Eu guardo uma coleção de fotos suas esmagando o
Simba, a
Clara, o
Mercv e a
Guda em espaços onde, teoricamente, caberia apenas um gato. Você só tinha tamanho, Pufosa — e patas de leoa! Suspeitava que
perder a mãe, último porto seguro, seria um grande baque. Mas não te imaginava partir menos de quatro meses depois e apenas dois dias na sequência da
Pipoca.
Há 16 anos, vocês também
chegaram mudando tudo. E de tutora de bigodes em quantidade normal (quatro, meu número da sorte) virei protetora de dez, ainda imaginando que conseguiria doar, se não a golpista da barriga, ao menos a ninhada. Como cansei de desabafar aqui, porém, quem separa uma família que segue mamando com 2 anos? Você, inclusive, foi a mais persistente.
E, por mais que tenha me esforçado para compensar as ausências, não podia lamber sua cabeça — sou alérgica a gatos, né? Embora neste final, hei de confessar, afundei a cara no seu pelo fininho e macio (surpreendentemente cheiroso!) mais de uma vez, enquanto chorava. Por causa dele, aliás, você é Pufosa — inicialmente Bufosa, até a gente descobrir que se tratava de "arma de fogo, pistola, berrante". rs
Não que você não berrasse, mas só na hora das guloseimas. Bastava ouvir o barulho da latinha abrindo de manhã ou do sachê rasgando nos fins de semana, que aparatava na cozinha, atropelando os irmãos. E continuou vindo mesmo doente, sem conseguir comer quase nada. E, quando andar ficou mais difícil, me encarava com os farolões azuis, de qualquer lugar da casa, esperando ansiosa pelo potinho.
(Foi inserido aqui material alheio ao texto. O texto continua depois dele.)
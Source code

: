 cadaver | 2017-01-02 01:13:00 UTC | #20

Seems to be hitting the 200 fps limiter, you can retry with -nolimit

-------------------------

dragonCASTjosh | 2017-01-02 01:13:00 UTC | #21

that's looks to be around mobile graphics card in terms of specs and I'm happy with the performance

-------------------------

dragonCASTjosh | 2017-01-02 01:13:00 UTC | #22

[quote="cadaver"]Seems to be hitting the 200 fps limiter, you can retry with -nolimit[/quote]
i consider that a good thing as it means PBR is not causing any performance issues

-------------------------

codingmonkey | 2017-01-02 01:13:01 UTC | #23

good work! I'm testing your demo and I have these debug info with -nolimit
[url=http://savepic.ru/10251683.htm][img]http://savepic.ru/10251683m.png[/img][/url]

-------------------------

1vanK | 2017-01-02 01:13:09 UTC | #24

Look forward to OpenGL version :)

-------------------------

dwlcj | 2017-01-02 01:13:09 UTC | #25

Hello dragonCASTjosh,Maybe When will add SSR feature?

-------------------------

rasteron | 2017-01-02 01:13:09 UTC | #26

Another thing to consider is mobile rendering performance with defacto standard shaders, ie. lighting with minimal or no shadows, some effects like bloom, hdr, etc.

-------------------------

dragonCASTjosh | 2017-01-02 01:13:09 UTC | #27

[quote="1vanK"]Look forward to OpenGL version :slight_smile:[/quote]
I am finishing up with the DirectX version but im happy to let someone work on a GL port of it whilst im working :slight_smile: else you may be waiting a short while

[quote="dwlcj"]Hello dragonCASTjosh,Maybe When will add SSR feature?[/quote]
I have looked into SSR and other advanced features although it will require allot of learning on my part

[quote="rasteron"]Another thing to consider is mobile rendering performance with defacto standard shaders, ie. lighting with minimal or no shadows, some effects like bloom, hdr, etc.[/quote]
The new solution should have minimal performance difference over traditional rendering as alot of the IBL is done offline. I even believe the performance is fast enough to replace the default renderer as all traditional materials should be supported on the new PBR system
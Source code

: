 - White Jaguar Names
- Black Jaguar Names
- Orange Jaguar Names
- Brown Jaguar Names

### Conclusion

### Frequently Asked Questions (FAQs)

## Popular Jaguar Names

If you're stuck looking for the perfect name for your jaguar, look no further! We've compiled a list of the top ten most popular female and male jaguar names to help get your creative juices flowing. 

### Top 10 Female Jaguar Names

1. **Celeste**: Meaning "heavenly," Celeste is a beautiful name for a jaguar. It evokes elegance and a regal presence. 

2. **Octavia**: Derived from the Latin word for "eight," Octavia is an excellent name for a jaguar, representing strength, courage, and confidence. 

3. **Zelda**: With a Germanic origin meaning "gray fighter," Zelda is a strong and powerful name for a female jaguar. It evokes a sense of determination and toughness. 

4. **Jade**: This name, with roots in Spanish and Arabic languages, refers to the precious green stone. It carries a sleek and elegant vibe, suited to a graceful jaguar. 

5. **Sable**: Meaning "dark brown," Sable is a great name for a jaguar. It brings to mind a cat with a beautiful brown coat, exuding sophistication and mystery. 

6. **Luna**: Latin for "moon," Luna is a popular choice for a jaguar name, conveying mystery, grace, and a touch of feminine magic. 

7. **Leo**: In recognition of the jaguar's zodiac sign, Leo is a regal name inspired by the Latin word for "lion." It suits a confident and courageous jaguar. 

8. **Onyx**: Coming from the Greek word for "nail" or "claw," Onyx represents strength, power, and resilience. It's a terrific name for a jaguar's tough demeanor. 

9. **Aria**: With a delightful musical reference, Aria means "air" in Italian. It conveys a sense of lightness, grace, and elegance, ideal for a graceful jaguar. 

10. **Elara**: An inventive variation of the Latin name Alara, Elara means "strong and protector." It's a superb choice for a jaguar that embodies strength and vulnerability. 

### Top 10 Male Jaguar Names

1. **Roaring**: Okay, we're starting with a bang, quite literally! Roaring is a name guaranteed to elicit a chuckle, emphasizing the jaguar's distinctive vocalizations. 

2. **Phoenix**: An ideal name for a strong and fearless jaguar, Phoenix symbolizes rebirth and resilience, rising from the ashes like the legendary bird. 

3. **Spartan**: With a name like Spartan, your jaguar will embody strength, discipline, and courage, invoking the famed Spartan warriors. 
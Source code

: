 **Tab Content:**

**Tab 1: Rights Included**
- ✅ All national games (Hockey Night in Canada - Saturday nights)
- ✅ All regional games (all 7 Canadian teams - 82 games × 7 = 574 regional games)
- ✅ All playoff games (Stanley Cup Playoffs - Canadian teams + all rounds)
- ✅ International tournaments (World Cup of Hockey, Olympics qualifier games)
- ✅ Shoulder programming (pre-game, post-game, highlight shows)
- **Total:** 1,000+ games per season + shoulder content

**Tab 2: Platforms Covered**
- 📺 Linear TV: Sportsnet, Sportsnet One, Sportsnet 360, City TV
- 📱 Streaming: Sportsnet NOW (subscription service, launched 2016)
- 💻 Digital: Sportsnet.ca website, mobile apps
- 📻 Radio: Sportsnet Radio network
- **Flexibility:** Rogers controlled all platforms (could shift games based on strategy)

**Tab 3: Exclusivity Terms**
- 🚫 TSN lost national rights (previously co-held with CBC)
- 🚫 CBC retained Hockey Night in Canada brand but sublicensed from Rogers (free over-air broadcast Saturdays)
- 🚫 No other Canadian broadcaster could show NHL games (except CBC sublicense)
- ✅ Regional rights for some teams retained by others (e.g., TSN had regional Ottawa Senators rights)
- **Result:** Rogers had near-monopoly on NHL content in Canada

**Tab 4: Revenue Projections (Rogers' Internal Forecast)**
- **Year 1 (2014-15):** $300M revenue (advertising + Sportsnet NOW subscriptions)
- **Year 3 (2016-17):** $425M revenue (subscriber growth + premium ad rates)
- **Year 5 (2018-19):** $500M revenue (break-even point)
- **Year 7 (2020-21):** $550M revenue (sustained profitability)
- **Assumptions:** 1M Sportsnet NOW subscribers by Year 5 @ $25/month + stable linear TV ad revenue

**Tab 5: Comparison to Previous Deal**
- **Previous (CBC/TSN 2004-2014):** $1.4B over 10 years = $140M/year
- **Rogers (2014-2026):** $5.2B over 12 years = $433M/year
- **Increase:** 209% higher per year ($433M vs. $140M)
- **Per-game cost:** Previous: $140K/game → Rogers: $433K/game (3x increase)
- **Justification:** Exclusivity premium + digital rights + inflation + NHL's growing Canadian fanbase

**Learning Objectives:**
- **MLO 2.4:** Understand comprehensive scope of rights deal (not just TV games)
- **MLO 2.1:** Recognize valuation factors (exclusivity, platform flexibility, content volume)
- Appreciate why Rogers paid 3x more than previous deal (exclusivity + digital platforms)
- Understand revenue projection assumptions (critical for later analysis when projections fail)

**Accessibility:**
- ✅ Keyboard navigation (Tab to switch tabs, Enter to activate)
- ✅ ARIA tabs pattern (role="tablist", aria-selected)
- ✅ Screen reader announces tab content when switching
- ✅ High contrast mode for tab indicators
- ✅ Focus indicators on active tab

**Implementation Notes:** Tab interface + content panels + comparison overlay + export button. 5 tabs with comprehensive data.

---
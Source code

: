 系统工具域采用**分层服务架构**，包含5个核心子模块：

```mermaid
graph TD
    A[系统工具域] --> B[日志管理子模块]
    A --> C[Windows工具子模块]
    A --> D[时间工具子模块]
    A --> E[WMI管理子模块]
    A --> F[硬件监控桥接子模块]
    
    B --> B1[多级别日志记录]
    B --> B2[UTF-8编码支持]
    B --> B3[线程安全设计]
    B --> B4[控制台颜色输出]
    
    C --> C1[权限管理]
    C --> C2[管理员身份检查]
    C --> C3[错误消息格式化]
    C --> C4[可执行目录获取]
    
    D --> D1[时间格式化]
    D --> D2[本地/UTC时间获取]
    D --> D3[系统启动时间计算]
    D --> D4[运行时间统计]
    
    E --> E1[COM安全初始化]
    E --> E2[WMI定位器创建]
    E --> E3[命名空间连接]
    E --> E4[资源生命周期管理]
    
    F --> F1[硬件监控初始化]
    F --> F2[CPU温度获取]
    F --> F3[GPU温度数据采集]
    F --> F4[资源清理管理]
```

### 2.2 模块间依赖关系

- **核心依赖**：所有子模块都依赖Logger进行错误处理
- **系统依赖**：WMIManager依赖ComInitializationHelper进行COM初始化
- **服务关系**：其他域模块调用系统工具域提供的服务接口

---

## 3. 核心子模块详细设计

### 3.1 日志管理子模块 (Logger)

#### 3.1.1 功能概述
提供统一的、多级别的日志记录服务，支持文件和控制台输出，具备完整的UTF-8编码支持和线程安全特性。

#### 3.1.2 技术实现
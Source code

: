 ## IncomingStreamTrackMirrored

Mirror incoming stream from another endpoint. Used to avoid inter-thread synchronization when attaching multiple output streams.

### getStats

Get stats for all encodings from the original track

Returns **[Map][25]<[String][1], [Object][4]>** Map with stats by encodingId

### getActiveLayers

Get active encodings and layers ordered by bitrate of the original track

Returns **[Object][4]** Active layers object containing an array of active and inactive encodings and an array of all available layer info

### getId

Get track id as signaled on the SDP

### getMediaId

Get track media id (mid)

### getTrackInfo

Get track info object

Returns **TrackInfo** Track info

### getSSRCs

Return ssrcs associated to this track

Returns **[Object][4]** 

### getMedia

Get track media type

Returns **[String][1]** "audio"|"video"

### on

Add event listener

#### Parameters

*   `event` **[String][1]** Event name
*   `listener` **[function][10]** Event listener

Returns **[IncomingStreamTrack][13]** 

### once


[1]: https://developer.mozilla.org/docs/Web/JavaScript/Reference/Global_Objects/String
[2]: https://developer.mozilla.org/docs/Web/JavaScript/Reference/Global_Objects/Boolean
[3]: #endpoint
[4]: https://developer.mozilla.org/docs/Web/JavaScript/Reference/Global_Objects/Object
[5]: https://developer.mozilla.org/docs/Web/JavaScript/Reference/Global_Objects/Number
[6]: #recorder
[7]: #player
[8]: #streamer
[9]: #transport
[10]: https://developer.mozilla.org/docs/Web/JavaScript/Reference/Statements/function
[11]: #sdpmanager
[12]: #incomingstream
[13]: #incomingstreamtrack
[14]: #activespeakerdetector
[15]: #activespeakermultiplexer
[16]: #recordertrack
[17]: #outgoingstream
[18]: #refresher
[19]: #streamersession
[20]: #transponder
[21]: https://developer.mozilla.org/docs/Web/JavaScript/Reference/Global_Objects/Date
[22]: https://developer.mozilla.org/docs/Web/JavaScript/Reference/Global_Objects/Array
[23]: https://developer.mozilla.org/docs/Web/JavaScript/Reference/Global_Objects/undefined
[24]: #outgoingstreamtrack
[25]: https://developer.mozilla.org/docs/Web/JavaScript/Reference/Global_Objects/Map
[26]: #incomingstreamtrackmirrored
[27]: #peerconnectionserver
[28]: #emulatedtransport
Só você ganhou sachê batido em todas as seringadas dos últimos dias, com sabores variando. Nem parecia a criatura de gosto duvidoso que adorava
recomer vômito (o próprio e os alheios), em um processo apelidado de micro-ondas, pelo aquecimento natural — se eu soubesse que, exclusivamente na
ração úmida, você não vomitaria mais, teria nos poupado todo o estresse com o
megaesôfago, o
chiclete de dente, a
gastrite. Me desculpa?
Talvez, você também aproveitasse outras coisas do
gatil, além da grama que crescia no meio da cinerária, perigosamente mais saborosa. Engraçado que só você não quis se isolar no jardim nessa fase. Preferiu, sim, ficar sem as irmãs no escritório, mas acho que era porque o colchão, herdado com o sofá (que você amou) do
cantinho novo, acomodava melhor sua
artrose.
Ontem, a gente leu juntas e trocou carinhos, cada uma no seu estilo. Na hora de dormir, vesti a fraldinha, porque o banheiro havia ficado longe demais, mesmo sem sair do lugar. Ainda acordei às 4h14 para um chamego extra — fraldinha seca, patê para o estômago não doer, mais carinho. Você ronronou e gastou o miado economizado há dois dias, agora sei que em despedida.
Leo te pegou mais uma vez, três horas depois, em um sono tranquilo, enroladinha. Acordada por um pesadelo com o Simba e os gritos da Keka na porta do quarto, só cheguei a tempo de te botar no colo e repetir, grogue de sono, que estava ali.
Bon vivant, claro que você morreria no domingo. O primeiro em que não pediu sachê.